Jack, on the other hand, seems totally unconcerned about such matters, and always has been, but I can't say for certain, because we've never discussed the subject. He's never been what anybody would call a brainy kid, and not just in the test-taking academic sense (which was how smarts used to be measured), but I suppose none of that mattered much because he's done more than fine and seems happy enough and doesn't seem to wrestle with questions too big or medium or small. Maybe he has strong feelings and painful memories of awkward and searing experiences as to his identity and character but it's just as likely not. I've often thought it's because he's very fair and Anglo-looking, tall and long-legged and with barely a lilt to the angle of his eyes. Such as it is, I believe he's always passed any lingering questions quickly squashed by his model-good looks and good-guy demeanor, which have always attracted plenty of the popular crowd to the house, to my eye at least. I can't remember his once dating a girl who wasn't your classic American blonde (from the bottle or not), Eunice (you-NEECE) Linzer Robeson being the most impressive of the bunch, and easily the sharpest. I see her now, outside on the massive slatestone front landing of her house, cordless phone ever in hand. She waves, and I pull into the semicircular part of the driveway already packed with cars. This surprises, as I thought the party was to be an intimate family affair, but then I should know that the Battles of Haymarket Estates can't do anything too downscale/downnaarket, as if they'd ever really have a cookout of burgers and dogs.

"Where have you been, Terry?" she says brightly, covering the mouth holes. "Jack's out getting more ice and juice boxes."
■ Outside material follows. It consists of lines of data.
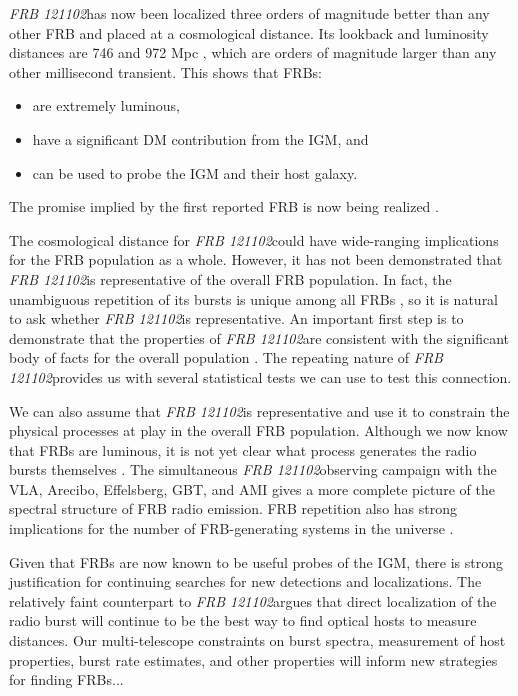 \documentclass{emulateapj}
\newcommand{\frb}{\emph{FRB 121102}}
\begin{document}
\frb has now been localized three orders of magnitude better than any other FRB and placed at a cosmological distance. Its lookback and luminosity distances are 746 and 972 Mpc \citep{planck15}, which are orders of magnitude larger than any other millisecond transient. This shows that FRBs:
\begin{itemize}
 \item are extremely luminous, 
 \item have a significant DM contribution from the IGM, and
 \item can be used to probe the IGM and their host galaxy.
\end{itemize}
The promise implied by the first reported FRB is now being realized \citep{2007Sci...318..777L}.

The cosmological distance for \frb could have wide-ranging implications for the FRB population as a whole. However, it has not been demonstrated that \frb is representative of the overall FRB population. In fact, the unambiguous repetition of its bursts is unique among all FRBs \citep{2015MNRAS.454..457P}, so it is natural to ask whether \frb is representative. An important first step is to demonstrate that the properties of \frb are consistent with the significant body of facts for the overall population \citep{2015MNRAS.451.3278M, 2016MPLA...3130013K}. The repeating nature of \frb provides us with several statistical tests we can use to test this connection.

We can also assume that \frb is representative and use it to constrain the physical processes at play in the overall FRB population. Although we now know that FRBs are luminous, it is not yet clear what process generates the radio bursts themselves \citep{2014PhRvD..89j3009K, 2014ApJ...785L..26L, 2016MNRAS.457..232C}. The simultaneous \frb observing campaign with the VLA, Arecibo, Effelsberg, GBT, and AMI gives a more complete picture of the spectral structure of FRB radio emission. FRB repetition also has strong implications for the number of FRB-generating systems in the universe \citep{2016MNRAS.458L..89C}.

Given that FRBs are now known to be useful probes of the IGM, there is strong justification for continuing searches for new detections and localizations. The relatively faint counterpart to \frb argues that direct localization of the radio burst will continue to be the best way to find optical hosts to measure distances. Our multi-telescope constraints on burst spectra, measurement of host properties, burst rate estimates, and other properties will inform new strategies for finding FRBs...
\end{document}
Eunice kisses me and sends me inside, signaling Rosario's teenage daughter, Nidia, as she's now getting into issues with the caterer about the flatware and wineglasses, which as usual aren't exactly what she requested. In these situations Eunice never yells or raises her voice, but rather speaks at the downward angle of a third-grade teacher, with a patient, if often chilly, enunciation. In the clickety marble rotunda Nidia, in a crisp white shirt and black skirt, greets me with a flute of Champagne, and I note that she's looking exceptionally womanly, particularly in the important parts, and I contrive to make her linger a little as I down the first glass and then take another.

I've seen her perhaps once a year for the last four, each time appreciating more deeply the march of youth's time. She smiles (not unwickedly?), and trots off. In the rotunda I notice the walls have been stripped of the "old" wallpaper and freshly painted, and the windows newly shaded with a single panel of muted silken fabric, clearly redone to complement the quartet of abstract paintings that recently arrived from the auction house, which, at least to my Art History 101 eye, look like real Kandinskys (and I very much hope are not).

In the great room/media room, Jack's kids, Tyler (girl) and Pierce (boy), are watching a Britney Spears concert DVD on the widescreen with a handful of other slack-jawed toddlers and young children who I'm sure are also named for minor presidents, and when I kneel down to kiss them they do manage a faint grunt and smile. This is true love, given the circumstance, which I appreciate and don't question. Along my sight line from here through the kitchen I can see the score or so of grownups mingling outside on the back deck, friends of Jack's and Eunice's and old buddies of Theresa's, some of whom I recognize and could speak to of specific times way back when but whose names I could hardly remember then and have no clue to now Theresa used to get furious at me whenever she'd bring friends home and I'd dance around having to address them and afterward I'd plead early Alzheimer's but she knew it was because I never quite paid full attention. Unfortunately she thought it was only her but really it was a much more global problem than that and something I'm not sure she's over yet, or will ever be.